The revolutionary dictatorship rested on revolutionary war. The active support of the masses was guaranteed by combining the war against foreign enemies with the class war at home. Under Robespierre the National Assembly took energetic measures against the rich, especially the nouveaux riches speculators. There were also measures in favour of the poor. Taxation and confiscation were aimed at the redistribution of wealth. The Law of the Maximum tried to control inflation by setting a ceiling for price rises. In the period of its ascent the Terror was a weapon in the hands of the masses directed against the enemies of the Revolution – aristocrats, landowners, treacherous bourgeois and recalcitrant priests. It is true that many others fell victim, especially in the districts where civil war raged, but the intention was to eradicate and cow the reactionaries.

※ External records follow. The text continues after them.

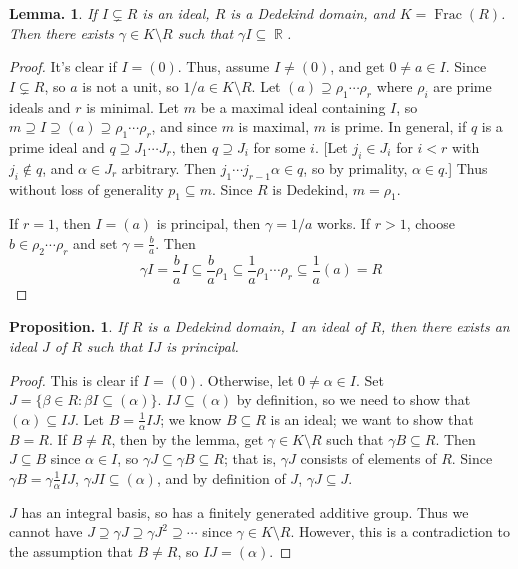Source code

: \documentclass[11pt, a4paper]{memoir}
\DeclareMathOperator{\R}{{\mathbb{R}}}
\theoremstyle{change}
\newtheorem{lemma}[theorem]{Lemma.}
\newtheorem{proposition}[theorem]{Proposition.}
\theoremstyle{plain}
\theoremstyle{nonumberplain}
\newtheorem{proof}{Proof}
\DeclareMathOperator{\Frac}{Frac}
\numberwithin{equation}{section}
\begin{document}
\begin{lemma}
    If $I\subsetneq R$ is an ideal, $R$ is a Dedekind domain, and $K=\Frac(R)$.
    Then there exists $\gamma\in K\setminus R$ such that $\gamma I\subseteq\R$.
\end{lemma}
\begin{proof}
    It's clear if $I=(0)$.
    Thus, assume $I\neq (0)$, and get $0\neq a\in I$.
    Since $I\subsetneq R$, so $a$ is not a unit, so $1/a\in K\setminus R$.
    Let $(a)\supseteq\rho_1\cdots\rho_r$ where $\rho_i$ are prime ideals and $r$ is minimal.
    Let $m$ be a maximal ideal containing $I$, so $m\supseteq I\supseteq(a)\supseteq\rho_1\cdots\rho_r$, and since $m$ is maximal, $m$ is prime.
    In general, if $q$ is a prime ideal and $q\supseteq J_1\cdots J_r$, then $q\supseteq J_i$ for some $i$.
    [Let $j_i\in J_i$ for $i<r$ with $j_i\notin q$, and $\alpha\in J_r$ arbitrary.
    Then $j_1\cdots j_{r-1}\alpha\in q$, so by primality, $\alpha\in q$.]
    Thus without loss of generality $p_1\subseteq m$.
    Since $R$ is Dedekind, $m=\rho_1$.

    If $r=1$, then $I=(a)$ is principal, then $\gamma=1/a$ works.
    If $r>1$, choose $b\in\rho_2\cdots\rho_r$ and set $\gamma=\frac{b}{a}$.
    Then
    \begin{equation*}
        \gamma I=\frac{b}{a}I\subseteq\frac{b}{a}\rho_1\subseteq\frac{1}{a}\rho_1\cdots\rho_r\subseteq\frac{1}{a}(a)=R
    \end{equation*}
\end{proof}
\begin{proposition}
    If $R$ is a Dedekind domain, $I$ an ideal of $R$, then there exists an ideal $J$ of $R$ such that $IJ$ is principal.
\end{proposition}
\begin{proof}
    This is clear if $I=(0)$.
    Otherwise, let $0\neq\alpha\in I$.
    Set $J=\{\beta\in R:\beta I\subseteq(\alpha)\}$.
    $IJ\subseteq(\alpha)$ by definition, so we need to show that $(\alpha)\subseteq IJ$.
    Let $B=\frac{1}{\alpha}IJ$; we know $B\subseteq R$ is an ideal; we want to show that $B=R$.
    If $B\neq R$, then by the lemma, get $\gamma\in K\setminus R$ such that $\gamma B\subseteq R$.
    Then $J\subseteq B$ since $\alpha\in I$, so $\gamma J\subseteq\gamma B\subseteq R$; that is, $\gamma J$ consists of elements of $R$.
    Since $\gamma B=\gamma\frac{1}{\alpha} IJ$, $\gamma JI\subseteq(\alpha)$, and by definition of $J$, $\gamma J\subseteq J$.

    $J$ has an integral basis, so has a finitely generated additive group.
    Thus we cannot have $J\supseteq\gamma J\supseteq\gamma J^2\supseteq\cdots$ since $\gamma\in K\setminus R$.
    However, this is a contradiction to the assumption that $B\neq R$, so $IJ=(\alpha)$.
\end{proof}
\end{document}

This is admitted by a serious historian who is generally critical of Robespierre and the Terror. “Atrocious though it was,” writes David Thomson, “by the test of atrocities committed by modern dictatorships, the Terror was mild and relatively discriminating.” (D. Thomson, Europe Since Napoleon, p. 41)

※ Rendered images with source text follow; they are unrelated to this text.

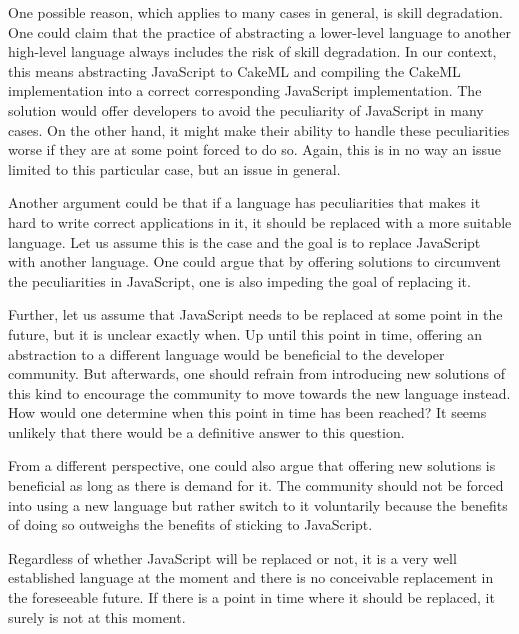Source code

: \documentclass [11pt]{article}
\begin{document}
One possible reason, which applies to many cases in general, is skill degradation. One could claim that the practice of abstracting a lower-level language to another high-level language always includes the risk of skill degradation. In our context, this means abstracting JavaScript to CakeML and compiling the CakeML implementation into a correct corresponding JavaScript implementation. The solution would offer developers to avoid the peculiarity of JavaScript in many cases. On the other hand, it might make their ability to handle these peculiarities worse if they are at some point forced to do so. Again, this is in no way an issue limited to this particular case, but an issue in general.

Another argument could be that if a language has peculiarities that makes it hard to write correct applications in it, it should be replaced with a more suitable language. Let us assume this is the case and the goal is to replace JavaScript with another language. One could argue that by offering solutions to circumvent the peculiarities in JavaScript, one is also impeding the goal of replacing it.

Further, let us assume that JavaScript needs to be replaced at some point in the future, but it is unclear exactly when. Up until this point in time, offering an abstraction to a different language would be beneficial to the developer community. But afterwards, one should refrain from introducing new solutions of this kind to encourage the community to move towards the new language instead. How would one determine when this point in time has been reached? It seems unlikely that there would be a definitive answer to this question.

From a different perspective, one could also argue that offering new solutions is beneficial as long as there is demand for it. The community should not be forced into using a new language but rather switch to it voluntarily because the benefits of doing so outweighs the benefits of sticking to JavaScript.

Regardless of whether JavaScript will be replaced or not, it is a very well established language at the moment and there is no conceivable replacement in the foreseeable future. If there is a point in time where it should be replaced, it surely is not at this moment.
\end{document}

But in the period of its decline, the victims of the Terror were revolutionaries. The difference is fundamental. In the White Terror that followed the fall of Robespierre, apart from the 90 Jacobin leaders who were immediately executed, a countless number of revolutionaries were murdered in secret. The reforms of the Jacobins were replaced with counter-reforms. The Maximum was abolished. Reactionary émigrés were allowed to return, while revolutionaries were killed or imprisoned. David Thomson gives a vivid picture of the class nature of the new Directory and its backers:
“The new ruling class which backed the measures of the Directory, as of the latter-day Convention, included businessmen and financial speculators, army contractors and landowning peasants all those middle-class elements that had profited most from the revolution and the war. These new rich, vulgar in taste and unscrupulous in habits, they wanted above all to consolidate and increase their gains.” (ibid., p. 44.)
France and Russia
With the exception of a single word, the above description would apply exactly to the upstart caste of bureaucrats who usurped power in Russia after the death of Lenin and who persecuted the real Bolsheviks with the same zeal as the Thermidorian reactionaries in France hunted and oppressed the Jacobins. In both cases, we are dealing with a petit bourgeois reaction against revolution, at the point where the masses, worn out by years of exertion and sacrifice, have begun to fall into passivity and indifference. This is the reason for the defeat of the Jacobins in France and the followers of Trotsky in Russia by men who were in every respect their moral and intellectual inferiors.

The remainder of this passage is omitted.